In the rail sector, the apartheid planning pattern condensed the budget on new rail investment with consequences been witnessed in major rail corridors of South Africa, including the Western Cape, Gauteng and KwaZulu Natal.
Today, more than 50% of South Africa’s rolling stock and rail network is more than 50 years old. This impacts negatively on service delivery especially the movement of commuters and freight.
“This adversely affects the growth of our economy because workers’ productivity is hampered by late arrivals or non-appearance at workplaces due to technical or mechanical challenges to the rail services. Students miss exams and new job applicants miss interviews,” said Minister Maswanganyi.
Furthermore, Minister Maswanganyi said that the consequential obsolete rail infrastructure and rolling stock, inefficient operations, and under-utilisation of the network has resulted in the significant loss of market share to road, with rail only carrying 11% of the market share while road carries 89%.
“In view of all these progressive policy positions and advancements by the ANC government in changing the face of public transport in South Africa, we will continue to engage the MEC for Transport in the Western Cape to ensure that we collectively find resonance and cordial solutions towards challenges experienced by rail commuters in the Western Cape and elsewhere in South Africa,” said Minister Maswanganyi.

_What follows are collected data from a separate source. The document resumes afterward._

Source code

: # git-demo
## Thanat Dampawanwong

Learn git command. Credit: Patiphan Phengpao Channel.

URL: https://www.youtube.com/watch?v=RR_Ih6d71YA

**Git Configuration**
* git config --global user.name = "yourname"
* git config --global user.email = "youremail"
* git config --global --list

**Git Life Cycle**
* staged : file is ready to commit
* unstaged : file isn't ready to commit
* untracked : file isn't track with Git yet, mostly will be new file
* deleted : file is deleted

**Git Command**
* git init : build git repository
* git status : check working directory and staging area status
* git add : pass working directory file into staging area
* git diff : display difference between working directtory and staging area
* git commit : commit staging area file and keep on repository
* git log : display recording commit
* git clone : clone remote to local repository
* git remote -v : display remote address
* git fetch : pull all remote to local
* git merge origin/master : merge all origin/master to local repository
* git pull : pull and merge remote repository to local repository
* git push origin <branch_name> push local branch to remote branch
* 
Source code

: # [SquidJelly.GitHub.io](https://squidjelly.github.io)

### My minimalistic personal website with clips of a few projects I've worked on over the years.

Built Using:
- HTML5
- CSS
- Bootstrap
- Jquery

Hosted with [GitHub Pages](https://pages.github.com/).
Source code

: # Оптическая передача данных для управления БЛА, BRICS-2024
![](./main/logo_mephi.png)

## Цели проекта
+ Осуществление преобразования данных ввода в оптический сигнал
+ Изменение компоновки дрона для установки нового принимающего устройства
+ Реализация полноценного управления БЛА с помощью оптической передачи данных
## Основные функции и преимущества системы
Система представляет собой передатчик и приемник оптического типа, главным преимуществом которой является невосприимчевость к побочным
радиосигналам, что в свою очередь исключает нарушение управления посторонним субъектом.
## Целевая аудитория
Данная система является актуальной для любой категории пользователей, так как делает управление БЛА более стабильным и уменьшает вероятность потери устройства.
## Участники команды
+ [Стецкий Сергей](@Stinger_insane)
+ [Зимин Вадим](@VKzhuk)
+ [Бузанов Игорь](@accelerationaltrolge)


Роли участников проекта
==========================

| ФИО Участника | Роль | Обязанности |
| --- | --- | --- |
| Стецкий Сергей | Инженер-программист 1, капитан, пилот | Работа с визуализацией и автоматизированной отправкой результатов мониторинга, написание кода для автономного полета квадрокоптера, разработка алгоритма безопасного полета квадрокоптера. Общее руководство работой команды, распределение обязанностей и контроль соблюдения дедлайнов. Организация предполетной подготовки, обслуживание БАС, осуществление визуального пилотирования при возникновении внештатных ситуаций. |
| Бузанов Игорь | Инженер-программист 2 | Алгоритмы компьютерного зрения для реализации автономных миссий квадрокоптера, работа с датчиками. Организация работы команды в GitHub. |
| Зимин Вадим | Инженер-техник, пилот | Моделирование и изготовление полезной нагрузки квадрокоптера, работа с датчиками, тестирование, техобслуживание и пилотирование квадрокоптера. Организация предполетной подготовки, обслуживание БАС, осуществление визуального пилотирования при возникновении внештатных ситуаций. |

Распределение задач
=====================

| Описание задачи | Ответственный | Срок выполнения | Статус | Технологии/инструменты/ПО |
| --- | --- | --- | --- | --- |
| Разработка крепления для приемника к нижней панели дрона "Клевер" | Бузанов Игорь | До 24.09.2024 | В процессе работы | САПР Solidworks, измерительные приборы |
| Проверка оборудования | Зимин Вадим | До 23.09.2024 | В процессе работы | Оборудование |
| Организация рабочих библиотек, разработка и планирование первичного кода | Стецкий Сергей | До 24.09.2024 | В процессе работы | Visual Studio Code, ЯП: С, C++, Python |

Minister Maswanganyi called upon South Africans to protect and safeguard the rail investment that intended to make the South African rail transport an integrated, smart, reliable, cost effective and efficient transport mode.
“This investment will further support a thriving economy that promotes sustainable economic growth, supports a healthier life style, provides safe and accessible mobility options and socially includes all communities and preserves the environment”.